All 283 passengers and 15 crew were killed. 193 of the dead were Dutch; 58 of them were Malaysian. 38 of them were Australian citizens and residents. 80 of the victims were under 18.

In the Donetsk region itself, the finger of blame was pointed at the Ukrainian military. A battle had started the day before – on 16 July – when the Ukrainian army had tried to cut supply lines to the pro-Russian rebels in the east. According to some of those rebels, a Ukrainian fighter jet had shot down MH17, possibly by mistake, possibly to discredit the pro-Russian cause. But the evidence was all to the contrary. Audio released the following day – a conversation between rebels at the scene of the crash and their base commanders – revealed that it was almost certainly the rebels, not the Ukraine military, who had downed the plane with a Russian-made self-propelled missile launcher. Despite President Vladimir Putin’s best efforts to shift responsibility onto the Ukraine government, the international community quickly formed the opinion that MH17 had been shot down by his proxies. It was a case of mistaken identity, and a crime.

In the days after the tragedy, Abbott spoke with the Russian President on the telephone. Putin, he revealed, had ‘said all the right things’, offering his condolences to the victims’ families and loved ones and to the Australian nation as a whole. The PM’s public statements were measured but firm. He demanded that Putin help Australia gain access to the crash site to determine the exact cause of the disaster and recover the victims’ bodies and effects. Meanwhile, the Minister for Foreign Affairs and Liberal Deputy Leader Julie Bishop was dispatched to Washington and New York to press for a binding UN resolution that would ensure an independent investigation of the incident. Despite some wrangling over its wording from the Russians, the resolution was carried unanimously. On 21 July, Abbott announced that Retired Air Chief Marshal Angus Houston would head up the investigation from the Ukraine.

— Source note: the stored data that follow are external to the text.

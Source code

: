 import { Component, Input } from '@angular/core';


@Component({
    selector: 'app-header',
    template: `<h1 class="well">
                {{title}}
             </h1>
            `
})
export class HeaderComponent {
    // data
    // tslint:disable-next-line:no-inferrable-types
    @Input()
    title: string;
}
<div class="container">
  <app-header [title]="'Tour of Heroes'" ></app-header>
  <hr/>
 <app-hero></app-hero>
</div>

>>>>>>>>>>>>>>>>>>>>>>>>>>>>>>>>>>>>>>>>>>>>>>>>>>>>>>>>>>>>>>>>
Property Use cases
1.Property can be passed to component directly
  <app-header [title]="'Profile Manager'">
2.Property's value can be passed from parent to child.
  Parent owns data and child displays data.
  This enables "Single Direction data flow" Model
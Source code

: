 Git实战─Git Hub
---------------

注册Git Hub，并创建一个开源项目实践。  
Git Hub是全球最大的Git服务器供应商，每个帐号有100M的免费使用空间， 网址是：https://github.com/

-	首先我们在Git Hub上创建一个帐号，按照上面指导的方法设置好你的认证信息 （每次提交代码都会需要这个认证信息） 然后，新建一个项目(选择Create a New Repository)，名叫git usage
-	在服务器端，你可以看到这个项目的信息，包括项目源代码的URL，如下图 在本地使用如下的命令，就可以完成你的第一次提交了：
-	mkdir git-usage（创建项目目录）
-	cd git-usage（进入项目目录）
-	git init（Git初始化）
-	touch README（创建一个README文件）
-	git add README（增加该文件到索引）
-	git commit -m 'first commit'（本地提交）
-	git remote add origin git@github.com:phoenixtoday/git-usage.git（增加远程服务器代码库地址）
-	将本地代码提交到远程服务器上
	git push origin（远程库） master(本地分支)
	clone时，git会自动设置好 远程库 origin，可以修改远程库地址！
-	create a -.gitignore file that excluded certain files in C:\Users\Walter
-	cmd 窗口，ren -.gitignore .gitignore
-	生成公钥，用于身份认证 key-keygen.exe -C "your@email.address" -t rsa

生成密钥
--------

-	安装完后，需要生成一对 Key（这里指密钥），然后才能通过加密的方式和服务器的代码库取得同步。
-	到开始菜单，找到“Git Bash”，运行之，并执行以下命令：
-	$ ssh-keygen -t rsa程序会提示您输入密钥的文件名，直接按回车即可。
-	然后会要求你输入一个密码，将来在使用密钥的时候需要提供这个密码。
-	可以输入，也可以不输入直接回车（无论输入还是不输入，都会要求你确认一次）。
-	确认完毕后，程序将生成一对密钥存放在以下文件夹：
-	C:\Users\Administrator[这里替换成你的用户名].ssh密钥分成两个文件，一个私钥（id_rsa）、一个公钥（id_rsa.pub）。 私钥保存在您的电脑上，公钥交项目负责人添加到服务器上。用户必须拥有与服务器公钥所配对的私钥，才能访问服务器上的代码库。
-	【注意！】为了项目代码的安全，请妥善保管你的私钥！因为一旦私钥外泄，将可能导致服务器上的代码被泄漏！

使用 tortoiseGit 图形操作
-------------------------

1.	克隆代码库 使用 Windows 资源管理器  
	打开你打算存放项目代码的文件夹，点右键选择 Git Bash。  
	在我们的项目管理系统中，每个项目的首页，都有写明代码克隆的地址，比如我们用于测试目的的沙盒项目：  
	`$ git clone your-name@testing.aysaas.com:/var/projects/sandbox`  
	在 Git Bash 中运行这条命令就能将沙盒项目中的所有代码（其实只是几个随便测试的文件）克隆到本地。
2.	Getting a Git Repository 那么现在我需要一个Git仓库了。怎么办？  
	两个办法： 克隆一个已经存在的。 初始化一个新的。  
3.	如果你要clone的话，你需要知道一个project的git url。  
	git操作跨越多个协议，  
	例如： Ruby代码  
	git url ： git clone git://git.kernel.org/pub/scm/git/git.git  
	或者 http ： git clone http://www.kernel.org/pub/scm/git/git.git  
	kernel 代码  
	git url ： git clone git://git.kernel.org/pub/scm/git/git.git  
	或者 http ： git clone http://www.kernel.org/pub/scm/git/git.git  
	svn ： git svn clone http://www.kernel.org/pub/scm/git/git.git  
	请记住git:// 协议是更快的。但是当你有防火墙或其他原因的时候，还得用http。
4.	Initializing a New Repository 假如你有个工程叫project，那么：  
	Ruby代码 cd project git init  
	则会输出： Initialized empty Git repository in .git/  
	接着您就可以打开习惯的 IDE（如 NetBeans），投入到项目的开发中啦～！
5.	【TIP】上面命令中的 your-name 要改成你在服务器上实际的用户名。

In opposition, Abbott and his team had characterised Kevin Rudd’s bid for a seat on the Security Council as a vanity project and a waste of money; so there was an element of irony involved in Bishop’s effective use of it. But for the great majority of commentators the irony was a welcome one. Writing in The Australian on the 22 July, Dennis Shanahan lauded the PM’s ‘early and hard call’ that Russia was to blame for the MH17 disaster and suggested that his handling of the issue was a turning point in his political journey. ‘Tony Abbott’s personality is beginning to emerge from behind a too-controlled façade’, wrote Shanahan; ‘Abbott started as prime minister too cautiously and appeared anodyne and weak. While the MH17 incident has been an unwelcome test, it has displayed the best aspects of Abbott’s strength of character and conviction as a leader, a human and a parent.’ In his Lowy Institute paper, The Adolescent Country, published in November 2014, Fairfax journalist Peter Hartcher would expand these sentiments into an entire thesis, remarking on the paradox that a politician with such parochial instincts should have found his feet in the international arena. Contrary to nearly everyone’s expectations, Abbott had discovered in foreign affairs an outlet for the ‘grown-up’ government he had promised in the lead up to the 2013 election.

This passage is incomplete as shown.